External Validation of Hematoma Expansion Scores in Spontaneous Intracerebral Hemorrhage in an Asian Patient Cohort.

BACKGROUND: Hematoma expansion (HE) occurs in approximately one-third of patients with intracerebral hemorrhage (ICH) and is known to be a strong predictor of neurological deterioration as well as poor functional outcome. This study aims to externally validate three risk prediction models of HE (PREDICT, 9-point, and BRAIN scores) in an Asian population. METHODS: A prospective cohort of 123 spontaneous ICH patients admitted to a tertiary hospital (certified stroke center) in Singapore was recruited. Logistic recalibrations were performed to obtain updated calibration slopes and intercepts for all models. The discrimination (c-statistic), calibration (Hosmer-Lemeshow test, le Cessie-van Houwelingen-Copas-Hosmer test, Akaike information criterion), overall performance (Brier score, R2), and clinical usefulness (decision curve analysis) of the risk prediction models were examined. RESULTS: Overall, the recalibrated PREDICT performed best among the three models in our study cohort based on the novel matrix comprising of Akaike information criterion and c-statistic. The PREDICT model had the highest R2 (0.26) and lowest Brier score (0.14). Decision curve analyses showed that recalibrated PREDICT was more clinically useful than 9-point and BRAIN models over the greatest range of threshold probabilities.
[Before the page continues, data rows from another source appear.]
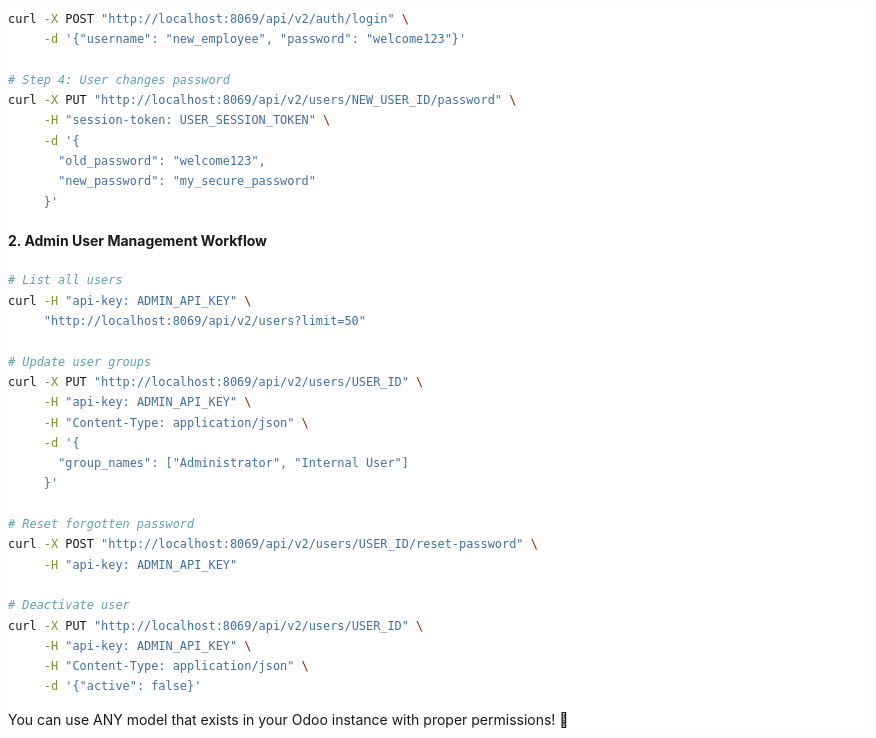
 ```bash
curl -X POST "http://localhost:8069/api/v2/auth/login" \
     -d '{"username": "new_employee", "password": "welcome123"}'

# Step 4: User changes password
curl -X PUT "http://localhost:8069/api/v2/users/NEW_USER_ID/password" \
     -H "session-token: USER_SESSION_TOKEN" \
     -d '{
       "old_password": "welcome123",
       "new_password": "my_secure_password"
     }'
```

#### **2. Admin User Management Workflow**
```bash
# List all users
curl -H "api-key: ADMIN_API_KEY" \
     "http://localhost:8069/api/v2/users?limit=50"

# Update user groups
curl -X PUT "http://localhost:8069/api/v2/users/USER_ID" \
     -H "api-key: ADMIN_API_KEY" \
     -H "Content-Type: application/json" \
     -d '{
       "group_names": ["Administrator", "Internal User"]
     }'

# Reset forgotten password
curl -X POST "http://localhost:8069/api/v2/users/USER_ID/reset-password" \
     -H "api-key: ADMIN_API_KEY"

# Deactivate user
curl -X PUT "http://localhost:8069/api/v2/users/USER_ID" \
     -H "api-key: ADMIN_API_KEY" \
     -H "Content-Type: application/json" \
     -d '{"active": false}'
```

You can use ANY model that exists in your Odoo instance with proper permissions! 🚀
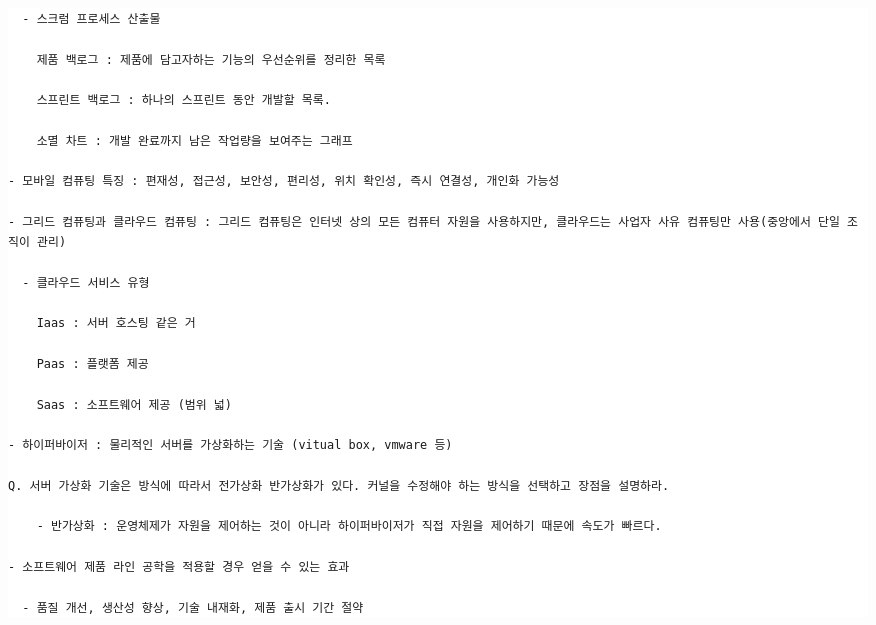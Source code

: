      - 스크럼 프로세스 산출물

        제품 백로그 : 제품에 담고자하는 기능의 우선순위를 정리한 목록

        스프린트 백로그 : 하나의 스프린트 동안 개발할 목록.

        소멸 차트 : 개발 완료까지 남은 작업량을 보여주는 그래프

    - 모바일 컴퓨팅 특징 : 편재성, 접근성, 보안성, 편리성, 위치 확인성, 즉시 연결성, 개인화 가능성

    - 그리드 컴퓨팅과 클라우드 컴퓨팅 : 그리드 컴퓨팅은 인터넷 상의 모든 컴퓨터 자원을 사용하지만, 클라우드는 사업자 사유 컴퓨팅만 사용(중앙에서 단일 조직이 관리)

      - 클라우드 서비스 유형

        Iaas : 서버 호스팅 같은 거

        Paas : 플랫폼 제공

        Saas : 소프트웨어 제공 (범위 넓)

    - 하이퍼바이저 : 물리적인 서버를 가상화하는 기술 (vitual box, vmware 등)

    Q. 서버 가상화 기술은 방식에 따라서 전가상화 반가상화가 있다. 커널을 수정해야 하는 방식을 선택하고 장점을 설명하라.

        - 반가상화 : 운영체제가 자원을 제어하는 것이 아니라 하이퍼바이저가 직접 자원을 제어하기 때문에 속도가 빠르다.

    - 소프트웨어 제품 라인 공학을 적용할 경우 얻을 수 있는 효과

      - 품질 개선, 생산성 향상, 기술 내재화, 제품 출시 기간 절약
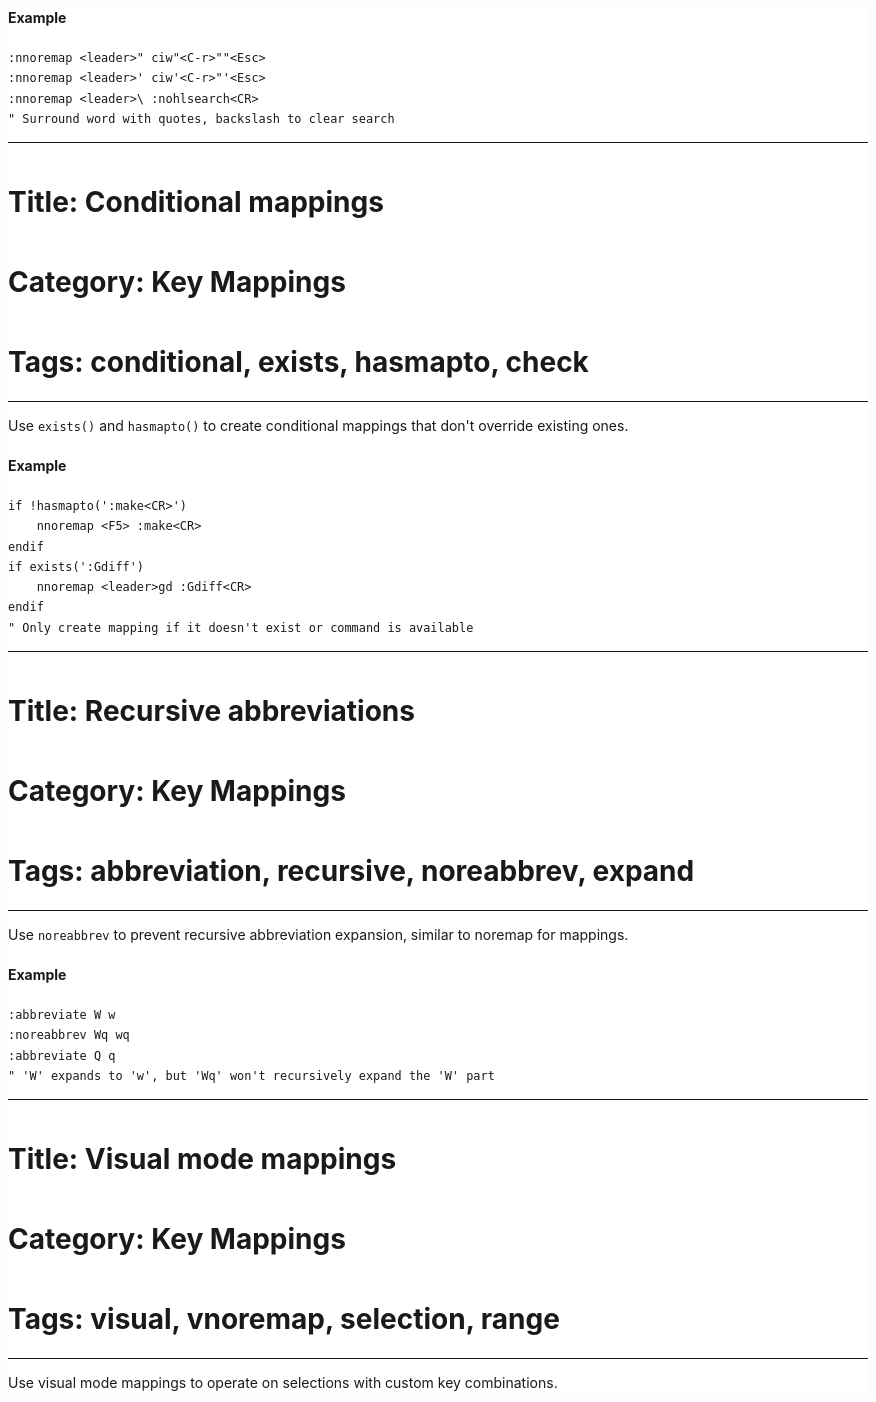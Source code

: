 #### Example

```vim
:nnoremap <leader>" ciw"<C-r>""<Esc>
:nnoremap <leader>' ciw'<C-r>"'<Esc>
:nnoremap <leader>\ :nohlsearch<CR>
" Surround word with quotes, backslash to clear search
```
***
# Title: Conditional mappings
# Category: Key Mappings
# Tags: conditional, exists, hasmapto, check
---
Use `exists()` and `hasmapto()` to create conditional mappings that don't override existing ones.

#### Example

```vim
if !hasmapto(':make<CR>')
    nnoremap <F5> :make<CR>
endif
if exists(':Gdiff')
    nnoremap <leader>gd :Gdiff<CR>
endif
" Only create mapping if it doesn't exist or command is available
```
***
# Title: Recursive abbreviations
# Category: Key Mappings
# Tags: abbreviation, recursive, noreabbrev, expand
---
Use `noreabbrev` to prevent recursive abbreviation expansion, similar to noremap for mappings.

#### Example

```vim
:abbreviate W w
:noreabbrev Wq wq
:abbreviate Q q
" 'W' expands to 'w', but 'Wq' won't recursively expand the 'W' part
```
***
# Title: Visual mode mappings
# Category: Key Mappings
# Tags: visual, vnoremap, selection, range
---
Use visual mode mappings to operate on selections with custom key combinations.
The two scores (PREDICT and 9-point) which incorporated computed tomography (CT) angiography spot sign outperformed the one without (BRAIN). CONCLUSIONS: To our knowledge, this is the first study to validate HE scores, namely PREDICT, 9-Point and BRAIN, in a multi-ethnic Asian ICH patient population. The PREDICT score was the best performing model in our study cohort, based on the performance metrics employed in this study. Our findings also showed support for CT angiography spot sign as a predictor of outcome after ICH. Although the models assessed are sufficient for risk stratification, the discrimination and calibration are at best moderate and could be improved.